----- INPUT MATERIAL

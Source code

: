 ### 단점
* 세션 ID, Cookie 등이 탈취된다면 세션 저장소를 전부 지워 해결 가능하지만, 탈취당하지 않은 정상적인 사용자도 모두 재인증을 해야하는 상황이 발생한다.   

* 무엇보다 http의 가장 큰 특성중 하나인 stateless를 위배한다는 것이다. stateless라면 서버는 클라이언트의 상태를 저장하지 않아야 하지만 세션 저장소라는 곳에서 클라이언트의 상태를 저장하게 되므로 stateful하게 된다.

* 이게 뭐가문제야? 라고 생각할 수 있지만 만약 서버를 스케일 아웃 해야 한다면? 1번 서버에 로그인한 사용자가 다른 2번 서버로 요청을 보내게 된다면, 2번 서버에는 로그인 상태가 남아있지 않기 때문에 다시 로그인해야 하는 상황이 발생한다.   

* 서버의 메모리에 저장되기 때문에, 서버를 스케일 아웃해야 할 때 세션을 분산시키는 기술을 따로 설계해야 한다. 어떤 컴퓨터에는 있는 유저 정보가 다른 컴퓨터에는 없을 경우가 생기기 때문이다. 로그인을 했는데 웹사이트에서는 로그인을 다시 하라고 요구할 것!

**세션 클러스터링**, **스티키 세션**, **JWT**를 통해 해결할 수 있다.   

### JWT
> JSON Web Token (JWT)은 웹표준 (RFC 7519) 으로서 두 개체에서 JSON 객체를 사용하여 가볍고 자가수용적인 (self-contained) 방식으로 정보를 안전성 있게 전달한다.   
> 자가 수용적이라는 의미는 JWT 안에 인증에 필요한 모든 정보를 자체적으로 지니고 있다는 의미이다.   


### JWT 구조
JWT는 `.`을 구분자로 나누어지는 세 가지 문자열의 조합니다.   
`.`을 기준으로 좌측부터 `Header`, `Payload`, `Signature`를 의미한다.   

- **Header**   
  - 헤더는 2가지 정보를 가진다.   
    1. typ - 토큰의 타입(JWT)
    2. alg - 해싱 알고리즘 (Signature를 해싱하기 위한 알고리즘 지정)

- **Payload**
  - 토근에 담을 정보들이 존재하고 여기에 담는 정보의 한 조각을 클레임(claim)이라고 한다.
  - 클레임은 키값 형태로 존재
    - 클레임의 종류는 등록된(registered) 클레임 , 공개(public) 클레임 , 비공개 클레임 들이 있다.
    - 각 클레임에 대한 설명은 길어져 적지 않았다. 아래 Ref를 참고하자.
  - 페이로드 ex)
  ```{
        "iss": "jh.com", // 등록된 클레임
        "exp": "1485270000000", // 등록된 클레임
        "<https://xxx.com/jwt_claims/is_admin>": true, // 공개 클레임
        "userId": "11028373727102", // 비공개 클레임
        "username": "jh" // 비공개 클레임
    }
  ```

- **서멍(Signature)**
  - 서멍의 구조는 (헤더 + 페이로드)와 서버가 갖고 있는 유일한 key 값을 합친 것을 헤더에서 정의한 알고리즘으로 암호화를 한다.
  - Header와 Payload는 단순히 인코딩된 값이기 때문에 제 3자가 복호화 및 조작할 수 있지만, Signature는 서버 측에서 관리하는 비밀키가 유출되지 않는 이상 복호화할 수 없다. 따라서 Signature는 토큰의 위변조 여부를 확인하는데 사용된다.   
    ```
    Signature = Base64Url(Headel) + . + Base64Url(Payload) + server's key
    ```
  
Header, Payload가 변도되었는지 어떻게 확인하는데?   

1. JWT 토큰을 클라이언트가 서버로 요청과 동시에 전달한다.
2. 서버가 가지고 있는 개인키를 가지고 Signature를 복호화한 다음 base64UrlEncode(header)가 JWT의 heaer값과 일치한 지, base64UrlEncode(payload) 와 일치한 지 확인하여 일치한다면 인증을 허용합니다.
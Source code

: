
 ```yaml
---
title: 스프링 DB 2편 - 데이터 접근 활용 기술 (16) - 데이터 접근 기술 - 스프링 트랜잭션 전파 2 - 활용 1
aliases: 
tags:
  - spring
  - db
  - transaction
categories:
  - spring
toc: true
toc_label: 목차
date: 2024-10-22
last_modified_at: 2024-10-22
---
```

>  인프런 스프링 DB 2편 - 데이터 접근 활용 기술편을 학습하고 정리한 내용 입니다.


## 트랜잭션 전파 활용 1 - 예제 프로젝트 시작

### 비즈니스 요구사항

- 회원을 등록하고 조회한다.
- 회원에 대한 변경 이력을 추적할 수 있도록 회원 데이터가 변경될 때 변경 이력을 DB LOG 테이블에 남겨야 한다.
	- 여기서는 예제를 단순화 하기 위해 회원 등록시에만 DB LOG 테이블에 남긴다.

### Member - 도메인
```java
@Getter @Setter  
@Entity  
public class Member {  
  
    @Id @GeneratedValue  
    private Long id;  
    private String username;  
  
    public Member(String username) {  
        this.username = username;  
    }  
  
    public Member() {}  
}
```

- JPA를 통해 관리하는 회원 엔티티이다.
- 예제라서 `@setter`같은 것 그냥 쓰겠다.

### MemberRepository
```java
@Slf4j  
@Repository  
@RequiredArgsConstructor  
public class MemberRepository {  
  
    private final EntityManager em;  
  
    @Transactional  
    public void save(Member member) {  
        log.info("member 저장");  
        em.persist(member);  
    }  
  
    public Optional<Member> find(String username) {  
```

----------

◆ EXERCISE ◆
Above are the entries; return each one exactly.

◆ RESPONSE ◆
Source code

: ### 단점
* 세션 ID, Cookie 등이 탈취된다면 세션 저장소를 전부 지워 해결 가능하지만, 탈취당하지 않은 정상적인 사용자도 모두 재인증을 해야하는 상황이 발생한다.   

* 무엇보다 http의 가장 큰 특성중 하나인 stateless를 위배한다는 것이다. stateless라면 서버는 클라이언트의 상태를 저장하지 않아야 하지만 세션 저장소라는 곳에서 클라이언트의 상태를 저장하게 되므로 stateful하게 된다.

* 이게 뭐가문제야? 라고 생각할 수 있지만 만약 서버를 스케일 아웃 해야 한다면? 1번 서버에 로그인한 사용자가 다른 2번 서버로 요청을 보내게 된다면, 2번 서버에는 로그인 상태가 남아있지 않기 때문에 다시 로그인해야 하는 상황이 발생한다.   

* 서버의 메모리에 저장되기 때문에, 서버를 스케일 아웃해야 할 때 세션을 분산시키는 기술을 따로 설계해야 한다. 어떤 컴퓨터에는 있는 유저 정보가 다른 컴퓨터에는 없을 경우가 생기기 때문이다. 로그인을 했는데 웹사이트에서는 로그인을 다시 하라고 요구할 것!

**세션 클러스터링**, **스티키 세션**, **JWT**를 통해 해결할 수 있다.   

### JWT
> JSON Web Token (JWT)은 웹표준 (RFC 7519) 으로서 두 개체에서 JSON 객체를 사용하여 가볍고 자가수용적인 (self-contained) 방식으로 정보를 안전성 있게 전달한다.   
> 자가 수용적이라는 의미는 JWT 안에 인증에 필요한 모든 정보를 자체적으로 지니고 있다는 의미이다.   


### JWT 구조
JWT는 `.`을 구분자로 나누어지는 세 가지 문자열의 조합니다.   
`.`을 기준으로 좌측부터 `Header`, `Payload`, `Signature`를 의미한다.   

- **Header**   
  - 헤더는 2가지 정보를 가진다.   
    1. typ - 토큰의 타입(JWT)
    2. alg - 해싱 알고리즘 (Signature를 해싱하기 위한 알고리즘 지정)

- **Payload**
  - 토근에 담을 정보들이 존재하고 여기에 담는 정보의 한 조각을 클레임(claim)이라고 한다.
  - 클레임은 키값 형태로 존재
    - 클레임의 종류는 등록된(registered) 클레임 , 공개(public) 클레임 , 비공개 클레임 들이 있다.
    - 각 클레임에 대한 설명은 길어져 적지 않았다. 아래 Ref를 참고하자.
  - 페이로드 ex)
  ```{
        "iss": "jh.com", // 등록된 클레임
        "exp": "1485270000000", // 등록된 클레임
        "<https://xxx.com/jwt_claims/is_admin>": true, // 공개 클레임
        "userId": "11028373727102", // 비공개 클레임
        "username": "jh" // 비공개 클레임
    }
  ```

- **서멍(Signature)**
  - 서멍의 구조는 (헤더 + 페이로드)와 서버가 갖고 있는 유일한 key 값을 합친 것을 헤더에서 정의한 알고리즘으로 암호화를 한다.
  - Header와 Payload는 단순히 인코딩된 값이기 때문에 제 3자가 복호화 및 조작할 수 있지만, Signature는 서버 측에서 관리하는 비밀키가 유출되지 않는 이상 복호화할 수 없다. 따라서 Signature는 토큰의 위변조 여부를 확인하는데 사용된다.   
    ```
    Signature = Base64Url(Headel) + . + Base64Url(Payload) + server's key
    ```
  
Header, Payload가 변도되었는지 어떻게 확인하는데?   

1. JWT 토큰을 클라이언트가 서버로 요청과 동시에 전달한다.
2. 서버가 가지고 있는 개인키를 가지고 Signature를 복호화한 다음 base64UrlEncode(header)가 JWT의 heaer값과 일치한 지, base64UrlEncode(payload) 와 일치한 지 확인하여 일치한다면 인증을 허용합니다.
Source code

:
 ```yaml
---
title: 스프링 DB 2편 - 데이터 접근 활용 기술 (16) - 데이터 접근 기술 - 스프링 트랜잭션 전파 2 - 활용 1
aliases: 
tags:
  - spring
  - db
  - transaction
categories:
  - spring
toc: true
toc_label: 목차
date: 2024-10-22
last_modified_at: 2024-10-22
---
```

>  인프런 스프링 DB 2편 - 데이터 접근 활용 기술편을 학습하고 정리한 내용 입니다.


## 트랜잭션 전파 활용 1 - 예제 프로젝트 시작

### 비즈니스 요구사항

- 회원을 등록하고 조회한다.
- 회원에 대한 변경 이력을 추적할 수 있도록 회원 데이터가 변경될 때 변경 이력을 DB LOG 테이블에 남겨야 한다.
	- 여기서는 예제를 단순화 하기 위해 회원 등록시에만 DB LOG 테이블에 남긴다.

### Member - 도메인
```java
@Getter @Setter  
@Entity  
public class Member {  
  
    @Id @GeneratedValue  
    private Long id;  
    private String username;  
  
    public Member(String username) {  
        this.username = username;  
    }  
  
    public Member() {}  
}
```

- JPA를 통해 관리하는 회원 엔티티이다.
- 예제라서 `@setter`같은 것 그냥 쓰겠다.

### MemberRepository
```java
@Slf4j  
@Repository  
@RequiredArgsConstructor  
public class MemberRepository {  
  
    private final EntityManager em;  
  
    @Transactional  
    public void save(Member member) {  
        log.info("member 저장");  
        em.persist(member);  
    }  
  
    public Optional<Member> find(String username) {  
```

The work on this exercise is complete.